Photonic Label-Free Biosensors for Fast and Multiplex Detection of Swine Viral Diseases

Maribel Gómez-Gómez  1 Carles Sánchez  2 Sergio Peransi  2 David Zurita  1 Laurent Bellieres  1 Sara Recuero  2 Manuel Rodrigo  2 Santiago Simón  2 Alessandra Camarca  3 Alessandro Capo  3   4 Maria Staiano  3 Antonio Varriale  3   4 Sabato D'Auria  3   5 Georgios Manessis  6 Athnasios I Gelasakis  6 Ioannis Bossis  7 Gyula Balka  8 Lilla Dénes  8 Maciej Frant  9 Lapo Nannucci  10 Matteo Bonasso  11 Alessandro Giusti  12 Amadeu Griol  1
Affiliations

Photonic Label-Free Biosensors for Fast and Multiplex Detection of Swine Viral Diseases

Maribel Gómez-Gómez et al.

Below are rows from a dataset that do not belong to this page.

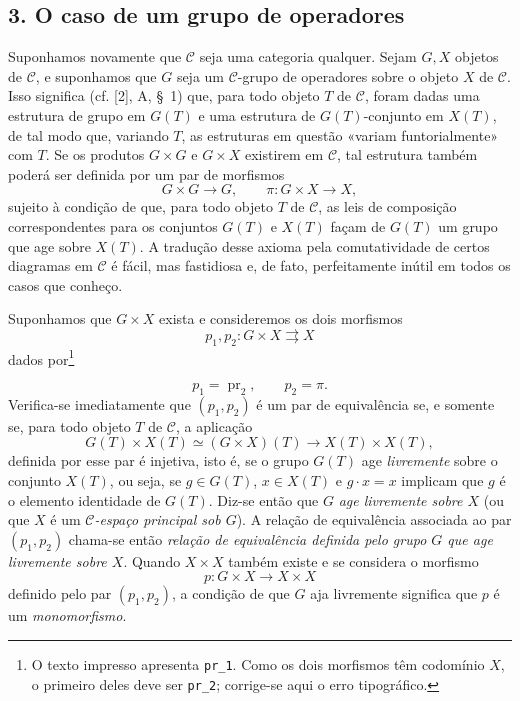 \documentclass[11pt,twoside,openany]{book}
\numberwithin{equation}{section}
\newcommand{\src}[1]{%
  \phantomsection\hypertarget{src:#1}{}%
  \marginpar{\raggedleft\footnotesize\sffamily #1}%
}
\theoremstyle{plain}
\theoremstyle{definition}
\theoremstyle{remark}
\newcommand{\FgaUnitKey}{frontmatter}
\renewcommand{\src}[1]{%
  \phantomsection\hypertarget{src:\FgaUnitKey:#1}{}%
  \marginpar{\raggedleft\footnotesize\sffamily #1}%
}
\begin{document}
\subsection*{3. O caso de um grupo de operadores}

Suponhamos novamente que $\mathcal C$ seja uma categoria qualquer. Sejam
$G,X$ objetos de $\mathcal C$, e suponhamos que $G$ seja um
$\mathcal C$-grupo de operadores sobre o objeto $X$ de $\mathcal C$. Isso
significa (cf. [2], A, \S~1) que, para todo objeto $T$ de $\mathcal C$, foram
dadas uma estrutura de grupo em $G(T)$ e uma estrutura de $G(T)$-conjunto em
$X(T)$, de tal modo que, variando $T$, as estruturas em questão «variam
funtorialmente» com $T$. Se os produtos $G\times G$ e $G\times X$ existirem
em $\mathcal C$, tal estrutura também poderá ser definida por um par de
morfismos
\[
  G\times G\longrightarrow G,
  \qquad \pi:G\times X\longrightarrow X,
\]
sujeito à condição de que, para todo objeto $T$ de $\mathcal C$, as leis de
composição correspondentes para os conjuntos $G(T)$ e $X(T)$ façam de $G(T)$
um grupo que age sobre $X(T)$. A tradução desse axioma pela comutatividade de
certos diagramas em $\mathcal C$ é fácil, mas fastidiosa e, de fato,
perfeitamente inútil em todos os casos que conheço.

Suponhamos que $G\times X$ exista e consideremos os dois morfismos
\[
  p_1,p_2:G\times X\rightrightarrows X
\]
dados por\footnote{O texto impresso apresenta \texttt{pr\_1}. Como os dois
morfismos têm codomínio $X$, o primeiro deles deve ser
\texttt{pr\_2}; corrige-se aqui o erro tipográfico.}
\src{105}
\[
  p_1=\operatorname{pr}_2,\qquad p_2=\pi.
\]
Verifica-se imediatamente que $(p_1,p_2)$ é um par de equivalência se, e
somente se, para todo objeto $T$ de $\mathcal C$, a aplicação
\[
  G(T)\times X(T)\simeq(G\times X)(T)
  \longrightarrow X(T)\times X(T),
\]
definida por esse par é injetiva, isto é, se o grupo $G(T)$ age
\emph{livremente} sobre o conjunto $X(T)$, ou seja, se $g\in G(T)$,
$x\in X(T)$ e $g\cdot x=x$ implicam que $g$ é o elemento identidade de
$G(T)$. Diz-se então que $G$ \emph{age livremente sobre $X$} (ou que $X$ é um
\emph{$\mathcal C$-espaço principal sob $G$}). A relação de equivalência
associada ao par $(p_1,p_2)$ chama-se então \emph{relação de equivalência
definida pelo grupo $G$ que age livremente sobre $X$}. Quando $X\times X$
também existe e se considera o morfismo
\[
  p:G\times X\longrightarrow X\times X
\]
definido pelo par $(p_1,p_2)$, a condição de que $G$ aja livremente significa
que $p$ é um \emph{monomorfismo}.
\end{document}
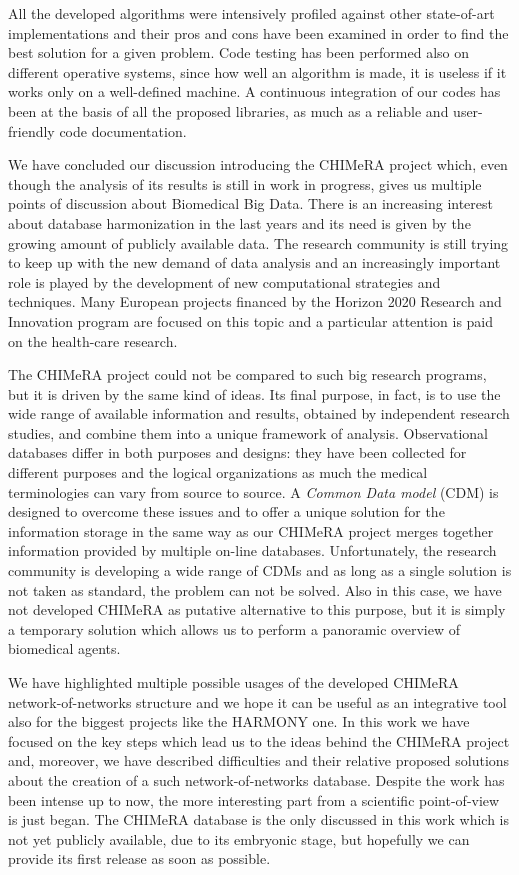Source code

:\documentclass{standalone}
\begin{document}
All the developed algorithms were intensively profiled against other state-of-art implementations and their pros and cons have been examined in order to find the best solution for a given problem.
Code testing has been performed also on different operative systems, since how well an algorithm is made, it is useless if it works only on a well-defined machine.
A continuous integration of our codes has been at the basis of all the proposed libraries, as much as a reliable and user-friendly code documentation.

We have concluded our discussion introducing the \textsf{CHIMeRA} project which, even though the analysis of its results is still in work in progress, gives us multiple points of discussion about Biomedical Big Data.
There is an increasing interest about database harmonization in the last years and its need is given by the growing amount of publicly available data.
The research community is still trying to keep up with the new demand of data analysis and an increasingly important role is played by the development of new computational strategies and techniques.
Many European projects financed by the Horizon 2020 Research and Innovation program are focused on this topic and a particular attention is paid on the health-care research.

The \textsf{CHIMeRA} project could not be compared to such big research programs, but it is driven by the same kind of ideas.
Its final purpose, in fact, is to use the wide range of available information and results, obtained by independent research studies, and combine them into a unique framework of analysis.
Observational databases differ in both purposes and designs: they have been collected for different purposes and the logical organizations as much the medical terminologies can vary from source to source.
A \emph{Common Data model} (CDM) is designed to overcome these issues and to offer a unique solution for the information storage in the same way as our \textsf{CHIMeRA} project merges together information provided by multiple on-line databases.
Unfortunately, the research community is developing a wide range of CDMs and as long as a single solution is not taken as standard, the problem can not be solved.
Also in this case, we have not developed \textsf{CHIMeRA} as putative alternative to this purpose, but it is simply a temporary solution which allows us to perform a panoramic overview of biomedical agents.

We have highlighted multiple possible usages of the developed \textsf{CHIMeRA} network-of-networks structure and we hope it can be useful as an integrative tool also for the biggest projects like the HARMONY one.
In this work we have focused on the key steps which lead us to the ideas behind the \textsf{CHIMeRA} project and, moreover, we have described difficulties and their relative proposed solutions about the creation of a such network-of-networks database.
Despite the work has been intense up to now, the more interesting part from a scientific point-of-view is just began.
The \textsf{CHIMeRA} database is the only  discussed in this work which is not yet publicly available, due to its embryonic stage, but hopefully we can provide its first release as soon as possible.
\end{document}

Sensors (Basel). .

Abstract

In this paper we present the development of photonic integrated circuit (PIC) biosensors for the label-free detection of six emerging and endemic swine viruses, namely: African Swine Fever Virus (ASFV), Classical Swine Fever Virus (CSFV), Porcine Reproductive and Respiratory Syndrome Virus (PPRSV), Porcine Parvovirus (PPV), Porcine Circovirus 2 (PCV2), and Swine Influenza Virus A (SIV). The optical biosensors are based on evanescent wave technology and, in particular, on Resonant Rings (RRs) fabricated in silicon nitride. The novel biosensors were packaged in an integrated sensing cartridge that included a microfluidic channel for buffer/sample delivery and an optical fiber array for the optical operation of the PICs. Antibodies were used as molecular recognition elements (MREs) and were selected based on western blotting and ELISA experiments to ensure the high sensitivity and specificity of the novel sensors. MREs were immobilized on RR surfaces to capture viral antigens. Antibody-antigen interactions were transduced via the RRs to a measurable resonant shift. Cell culture supernatants for all of the targeted viruses were used to validate the biosensors. Resonant shift responses were dose-dependent. The results were obtained within the framework of the SWINOSTICS project, contributing to cover the need of the novel diagnostic tools to tackle swine viral diseases.

Keywords: antibody; biosensor; label-free; photonic integrated circuit (PIC); photonics; ring resonator; swine disease.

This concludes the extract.